EXERCISE REQUIREMENTS: An exact copy of all the data below is needed, without its pictures.

MATERIAL SHOWN:
========================================

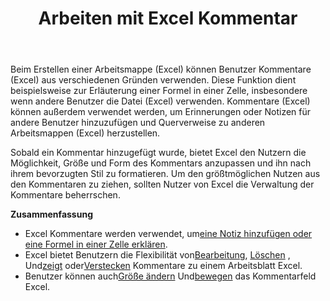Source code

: ﻿---
title: Arbeiten mit Excel Kommentar
second_title: Aspose.Cells Cloud Documen
linktitle: Kommentar
type: docs
url: /de/comments/
aliases: [/working-with-comments/]
keywords: REST API, spreadsheets, excel, comment
description: "Cells.Cloud API für Excel bedienen: Kommentare bedienen"
weight: 100
kwords: Excel, Office Cloud, REST API, Tabellenkalkulation, PDF, CSV, Json, Markdown, Kommentare
---
Beim Erstellen einer Arbeitsmappe (Excel) können Benutzer Kommentare (Excel) aus verschiedenen Gründen verwenden. Diese Funktion dient beispielsweise zur Erläuterung einer Formel in einer Zelle, insbesondere wenn andere Benutzer die Datei (Excel) verwenden. Kommentare (Excel) können außerdem verwendet werden, um Erinnerungen oder Notizen für andere Benutzer hinzuzufügen und Querverweise zu anderen Arbeitsmappen (Excel) herzustellen.

Sobald ein Kommentar hinzugefügt wurde, bietet Excel den Nutzern die Möglichkeit, Größe und Form des Kommentars anzupassen und ihn nach ihrem bevorzugten Stil zu formatieren. Um den größtmöglichen Nutzen aus den Kommentaren zu ziehen, sollten Nutzer von Excel die Verwaltung der Kommentare beherrschen.

**Zusammenfassung**

-  Excel Kommentare werden verwendet, um[eine Notiz hinzufügen oder eine Formel in einer Zelle erklären](/cells/de/comments/add/).
-  Excel bietet Benutzern die Flexibilität von[Bearbeitung](/cells/de/comments/update/), [Löschen](/cells/de/comments/delete/) , Und[zeigt](/cells/de/comments/get/) oder[Verstecken](/cells/de/comments/update/) Kommentare zu einem Arbeitsblatt Excel.
-  Benutzer können auch[Größe ändern](/cells/de/comments/update/) Und[bewegen](/cells/de/comments/update/) das Kommentarfeld Excel.
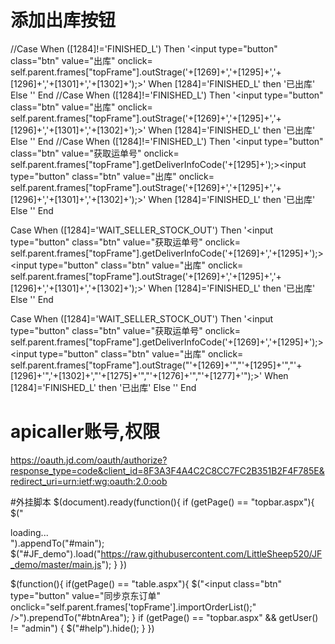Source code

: # 添加出库按钮
//Case      When ([1284]!='FINISHED_L') Then '<input type="button" class="btn" value="出库" onclick= self.parent.frames["topFrame"].outStrage('+[1269]+','+[1295]+','+[1296]+','+[1301]+','+[1302]+');>'     When [1284]='FINISHED_L' then '已出库' Else '' End
//Case      When ([1284]!='FINISHED_L') Then '<input type="button" class="btn" value="出库" onclick= self.parent.frames["topFrame"].outStrage('+[1269]+','+[1295]+','+[1296]+','+[1301]+','+[1302]+');>'     When [1284]='FINISHED_L' then '已出库' Else '' End
//Case      When ([1284]!='FINISHED_L') Then '<input type="button" class="btn" value="获取运单号" onclick= self.parent.frames["topFrame"].getDeliverInfoCode('+[1295]+');><input type="button" class="btn" value="出库" onclick= self.parent.frames["topFrame"].outStrage('+[1269]+','+[1295]+','+[1296]+','+[1301]+','+[1302]+');>'     When [1284]='FINISHED_L' then '已出库' Else '' End


Case      When ([1284]='WAIT_SELLER_STOCK_OUT') Then '<input type="button" class="btn" value="获取运单号" onclick= self.parent.frames["topFrame"].getDeliverInfoCode('+[1269]+','+[1295]+');><input type="button" class="btn" value="出库" onclick= self.parent.frames["topFrame"].outStrage('+[1269]+','+[1295]+','+[1296]+','+[1301]+','+[1302]+');>'     When [1284]='FINISHED_L' then '已出库' Else '' End

Case      When ([1284]='WAIT_SELLER_STOCK_OUT') Then '<input type="button" class="btn" value="获取运单号" onclick= self.parent.frames["topFrame"].getDeliverInfoCode('+[1269]+','+[1295]+');><input type="button" class="btn" value="出库" onclick= self.parent.frames["topFrame"].outStrage("'+[1269]+'","'+[1295]+'","'+[1296]+'",'+[1302]+',"'+[1275]+'","'+[1276]+'","'+[1277]+'");>'     When [1284]='FINISHED_L' then '已出库' Else '' End
# apicaller账号,权限
https://oauth.jd.com/oauth/authorize?response_type=code&client_id=8F3A3F4A4C2C8CC7FC2B351B2F4F785E&redirect_uri=urn:ietf:wg:oauth:2.0:oob

#外挂脚本
$(document).ready(function(){
    if (getPage() == "topbar.aspx"){
  			$("<div id='JF_demo'>loading...<div>").appendTo("#main");    			
  $("#JF_demo").load("https://raw.githubusercontent.com/LittleSheep520/JF_demo/master/main.js");
    }
})

$(function(){
     if(getPage() == "table.aspx"){
            $("<input class=\"btn\" type=\"button\" value=\"同步京东订单\" onclick=\"self.parent.frames['topFrame'].importOrderList();\" />").prependTo("#btnArea");
     }
    if (getPage() == "topbar.aspx" && getUser() != "admin") {
        $("#help").hide();
    }
})
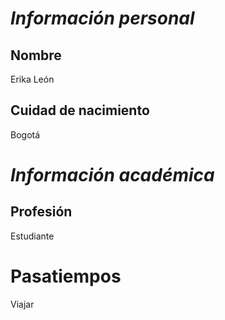 
# ***Información personal***
## Nombre
Erika León
## Cuidad de nacimiento
Bogotá
# ***Información académica***
## Profesión
Estudiante
# Pasatiempos
Viajar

========================================

WRITTEN REPLY:
Source code

: ﻿---
title: Arbeiten mit Excel Kommentar
second_title: Aspose.Cells Cloud Documen
linktitle: Kommentar
type: docs
url: /de/comments/
aliases: [/working-with-comments/]
keywords: REST API, spreadsheets, excel, comment
description: "Cells.Cloud API für Excel bedienen: Kommentare bedienen"
weight: 100
kwords: Excel, Office Cloud, REST API, Tabellenkalkulation, PDF, CSV, Json, Markdown, Kommentare
---
Beim Erstellen einer Arbeitsmappe (Excel) können Benutzer Kommentare (Excel) aus verschiedenen Gründen verwenden. Diese Funktion dient beispielsweise zur Erläuterung einer Formel in einer Zelle, insbesondere wenn andere Benutzer die Datei (Excel) verwenden. Kommentare (Excel) können außerdem verwendet werden, um Erinnerungen oder Notizen für andere Benutzer hinzuzufügen und Querverweise zu anderen Arbeitsmappen (Excel) herzustellen.

Sobald ein Kommentar hinzugefügt wurde, bietet Excel den Nutzern die Möglichkeit, Größe und Form des Kommentars anzupassen und ihn nach ihrem bevorzugten Stil zu formatieren. Um den größtmöglichen Nutzen aus den Kommentaren zu ziehen, sollten Nutzer von Excel die Verwaltung der Kommentare beherrschen.

**Zusammenfassung**

-  Excel Kommentare werden verwendet, um[eine Notiz hinzufügen oder eine Formel in einer Zelle erklären](/cells/de/comments/add/).
-  Excel bietet Benutzern die Flexibilität von[Bearbeitung](/cells/de/comments/update/), [Löschen](/cells/de/comments/delete/) , Und[zeigt](/cells/de/comments/get/) oder[Verstecken](/cells/de/comments/update/) Kommentare zu einem Arbeitsblatt Excel.
-  Benutzer können auch[Größe ändern](/cells/de/comments/update/) Und[bewegen](/cells/de/comments/update/) das Kommentarfeld Excel.
Source code

: # 添加出库按钮
//Case      When ([1284]!='FINISHED_L') Then '<input type="button" class="btn" value="出库" onclick= self.parent.frames["topFrame"].outStrage('+[1269]+','+[1295]+','+[1296]+','+[1301]+','+[1302]+');>'     When [1284]='FINISHED_L' then '已出库' Else '' End
//Case      When ([1284]!='FINISHED_L') Then '<input type="button" class="btn" value="出库" onclick= self.parent.frames["topFrame"].outStrage('+[1269]+','+[1295]+','+[1296]+','+[1301]+','+[1302]+');>'     When [1284]='FINISHED_L' then '已出库' Else '' End
//Case      When ([1284]!='FINISHED_L') Then '<input type="button" class="btn" value="获取运单号" onclick= self.parent.frames["topFrame"].getDeliverInfoCode('+[1295]+');><input type="button" class="btn" value="出库" onclick= self.parent.frames["topFrame"].outStrage('+[1269]+','+[1295]+','+[1296]+','+[1301]+','+[1302]+');>'     When [1284]='FINISHED_L' then '已出库' Else '' End


Case      When ([1284]='WAIT_SELLER_STOCK_OUT') Then '<input type="button" class="btn" value="获取运单号" onclick= self.parent.frames["topFrame"].getDeliverInfoCode('+[1269]+','+[1295]+');><input type="button" class="btn" value="出库" onclick= self.parent.frames["topFrame"].outStrage('+[1269]+','+[1295]+','+[1296]+','+[1301]+','+[1302]+');>'     When [1284]='FINISHED_L' then '已出库' Else '' End

Case      When ([1284]='WAIT_SELLER_STOCK_OUT') Then '<input type="button" class="btn" value="获取运单号" onclick= self.parent.frames["topFrame"].getDeliverInfoCode('+[1269]+','+[1295]+');><input type="button" class="btn" value="出库" onclick= self.parent.frames["topFrame"].outStrage("'+[1269]+'","'+[1295]+'","'+[1296]+'",'+[1302]+',"'+[1275]+'","'+[1276]+'","'+[1277]+'");>'     When [1284]='FINISHED_L' then '已出库' Else '' End
# apicaller账号,权限
https://oauth.jd.com/oauth/authorize?response_type=code&client_id=8F3A3F4A4C2C8CC7FC2B351B2F4F785E&redirect_uri=urn:ietf:wg:oauth:2.0:oob

#外挂脚本
$(document).ready(function(){
    if (getPage() == "topbar.aspx"){
  			$("<div id='JF_demo'>loading...<div>").appendTo("#main");    			
  $("#JF_demo").load("https://raw.githubusercontent.com/LittleSheep520/JF_demo/master/main.js");
    }
})

$(function(){
     if(getPage() == "table.aspx"){
            $("<input class=\"btn\" type=\"button\" value=\"同步京东订单\" onclick=\"self.parent.frames['topFrame'].importOrderList();\" />").prependTo("#btnArea");
     }
    if (getPage() == "topbar.aspx" && getUser() != "admin") {
        $("#help").hide();
    }
})
# ***Información personal***
## Nombre
Erika León
## Cuidad de nacimiento
Bogotá
# ***Información académica***
## Profesión
Estudiante
# Pasatiempos
Viajar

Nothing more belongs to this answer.